Alicia Vikander's Lara Croft will be an inexperienced adventurer when we meet her in next year's Tomb Raider reboot, which is currently shaping up to be one of next year's most interesting blockbuster films. Similar to the trajectory of the video game franchise of the same name, this Tomb Raider reboot is coming to theaters 15 years after Angelina Jolie's last onscreen portrayal of Lara Croft was seen on the big screen in 2003's Tomb Raider: The Cradle of Life. Unfortunately, Hollywood's record of adapting video game franchises for the big screen hasn't improved in any notable way since then, making this Tomb Raider reboot feel like just as much of an uncertainty as ever.

Directed by the foreign filmmaker, Roar Uthaug (The Wave), however, the names attached to this new live-action take on Tomb Raider add up to a particularly talented ensemble. Not only is Alicia Vikander - who is coming off an Oscar victory from a couple years back - leading the film as Lara Croft, but she will also be accompanied throughout the film by a number of talented veteran names, including Dominic West as her father Lord Richard Croft, Walton Goggins as the villainous Mathias Vogel, Daniel Wu as Lu Ren, and more.

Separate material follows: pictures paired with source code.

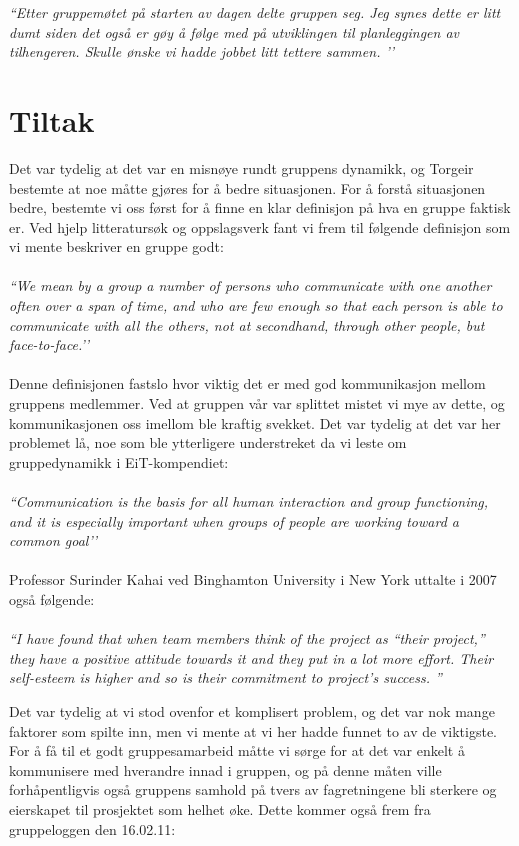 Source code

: \emph{``Etter gruppemøtet på starten av dagen delte gruppen seg. Jeg synes dette er litt dumt siden det også er gøy å følge med på utviklingen til planleggingen av tilhengeren. Skulle ønske vi hadde jobbet litt tettere sammen. ’’}

\section{Tiltak}
Det var tydelig at det var en misnøye rundt gruppens dynamikk, og Torgeir bestemte at noe måtte gjøres for å bedre situasjonen. For å forstå situasjonen bedre, bestemte vi oss først for å finne en klar definisjon på hva en gruppe faktisk er. Ved hjelp litteratursøk og oppslagsverk fant vi frem til følgende definisjon som vi mente beskriver en gruppe godt:\\\\
\emph{``We mean by a group a number of persons who communicate with one another often over a span of time, and who are few enough so that each person is able to communicate with all the others, not at secondhand, through other people, but face-to-face.’’} \cite{groundrules}\\\\
Denne definisjonen fastslo hvor viktig det er med god kommunikasjon mellom gruppens medlemmer. Ved at gruppen vår var splittet mistet vi mye av dette, og kommunikasjonen oss imellom ble kraftig svekket. Det var tydelig at det var her problemet lå, noe som ble ytterligere understreket da vi leste om gruppedynamikk i EiT-kompendiet:\\\\
\emph{``Communication is the basis for all human interaction and group functioning, and it is especially important when groups of people are working toward a common goal’’} \cite{groundrules}\\\\
Professor Surinder Kahai ved Binghamton University i New York uttalte i 2007 også følgende:\\\\
\emph{``I have found that when team members think of the project as “their project,” they have a positive attitude towards it and they put in a lot more effort. Their self-esteem is higher and so is their commitment to project’s success. ''} \cite{leading}\newline

Det var tydelig at vi stod ovenfor et komplisert problem, og det var nok mange faktorer som spilte inn, men vi mente at vi her hadde funnet to av de viktigste. For å få til et godt gruppesamarbeid måtte vi sørge for at det var enkelt å kommunisere med hverandre innad i gruppen, og på denne måten ville forhåpentligvis også gruppens samhold på tvers av fagretningene bli sterkere og eierskapet til prosjektet som helhet øke. Dette kommer også frem fra gruppeloggen den 16.02.11:\newline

In a new interview with EW for the film as well, Alicia Vikander talks about what separates her version of Lara Croft from Jolie's, simultaneously confirming that the film will be an origin story for the character. Similar to the general trajectory of the 2013 video game reboot, Vikander revealed that Tomb Raider will pick up with Lara as a girl stuck in a day job in London, who journeys into the unknown after an unlikely clue hints at the possible survival of her presumed-dead father:

“She has all the fierce, tough, curious, intelligent traits, but we’ve stripped away all of her experience. She hasn’t gone on an adventure just yet. She thought he was a stuck up businessperson living in the modern youth culture of suburban London, but then this whole box of information. This is the beginning.”

New Image of Alicia Vikander as Lara Croft

Vikander also revealed that she feels even more motivated to make this take on Tomb Raider and Lara Croft the best it can possibly be, following her own personal viewing of director Patty Jenkins' Wonder Woman earlier this year:

“I went to the cinema and saw Wonder Woman the other day. It’s a mixture of joy and sadness pouring over me, as I was thinking, ‘Oh, my God, I haven’t seen women onscreen like that.’ And I wondered how many stories there have there been throughout the years that haven’t been told. If Wonder Woman made such an impact, which it deserves to, then we need to use ten times as much force to make some change. Because it needs to happen.”

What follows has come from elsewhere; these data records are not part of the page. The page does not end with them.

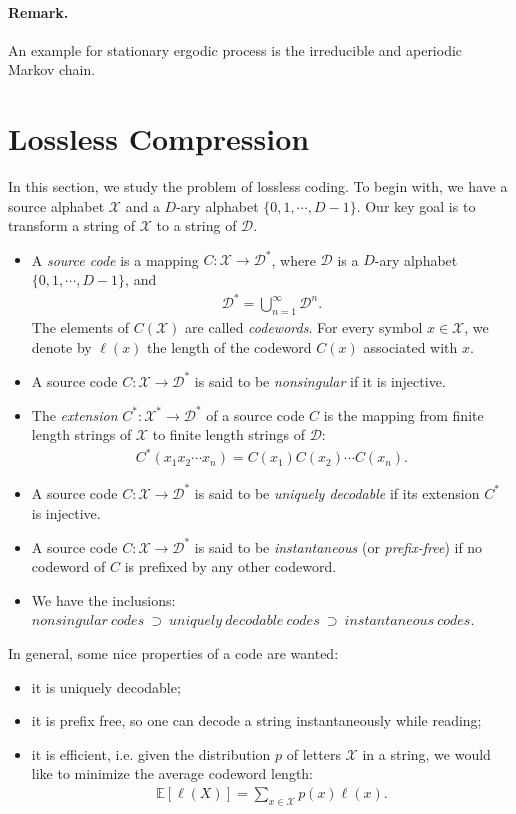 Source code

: \documentclass{article}
\numberwithin{equation}{section}
\newcommand{\E}{\mathbb{E}}
\renewcommand{\cal}{\mathcal}
\theoremstyle{plain}
\theoremstyle{definition}
\begin{document}
\paragraph{Remark.} An example for stationary ergodic process is the irreducible and aperiodic Markov chain.
\newpage
\section{Lossless Compression}
In this section, we study the problem of lossless coding. To begin with, we have a source alphabet $\cal{X}$ and a $D$-ary alphabet $\{0,1,\cdots,D-1\}$. Our key goal is to transform a string of $\cal{X}$ to a string of $\cal{D}$.
\begin{itemize}
\item A \textit{source code} is a mapping $C:\cal{X}\to\cal{D}^*$, where $\cal{D}$ is a $D$-ary alphabet $\{0,1,\cdots,D-1\}$, and
\begin{align*}
	\cal{D}^*=\bigcup_{n=1}^\infty\cal{D}^n.
\end{align*}
The elements of $C(\cal{X})$ are called \textit{codewords}. For every symbol $x\in\cal{X}$, we denote by $\ell(x)$ the length of the codeword $C(x)$ associated with $x$.
\item A source code $C:\cal{X}\to\cal{D}^*$ is said to be \textit{nonsingular} if it is injective.
\item The \textit{extension} $C^*:\cal{X}^*\to\cal{D}^*$ of a source code $C$ is the mapping from finite length strings of $\cal{X}$ to finite length strings of $\cal{D}$:
\begin{align*}
	C^*(x_1x_2\cdots x_n)=C(x_1)C(x_2)\cdots C(x_n).
\end{align*}
\item A source code $C:\cal{X}\to\cal{D}^*$ is said to be \textit{uniquely decodable} if its extension $C^*$ is injective.
\item A source code $C:\cal{X}\to\cal{D}^*$ is said to be \textit{instantaneous} (or \textit{prefix-free}) if no codeword of $C$ is prefixed by any other codeword.
\item We have the inclusions: $nonsingular\ codes\ \supset\ uniquely\ decodable\ codes\ \supset\ instantaneous\ codes$.
\end{itemize}
In general, some nice properties of a code are wanted:
\begin{itemize}
	\item it is uniquely decodable;
	\item it is prefix free, so one can decode a string instantaneously while reading;
	\item it is efficient, i.e. given the distribution $p$ of letters $\cal{X}$ in a string, we would like to minimize the average codeword length:
	\begin{align*}
		\E\left[\ell(X)\right]=\sum_{x\in\cal{X}}p(x)\ell(x).
	\end{align*}
\end{itemize}
\end{document}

Considering just how well-received the 2013 video game reboot of the Tomb Raider franchise was - which told a similar origin story-like tale for Lara Croft - it doesn't come as much of a surprise that this new take on the character would pick up with her at the start of her adventuring days. Now, whether or not that actually affects the pacing and tone of the film in any noticeably negative or positive ways, will have to wait to be seen for the time being.

Fortunately, with no official footage having been released from Tomb Raider up until this point, these new comments from Vikander could also mean some kind of near release date for the film's first trailer. After wrapping principal photography near the beginning of last month and with an early March release date next year, the timetable would certainly make sense, and hopefully, then, fans can finally get their first real idea of what to expect from this particular Tomb Raider story - one which could very well be the first properly successful video game adaptation that Hollywood has been waiting for.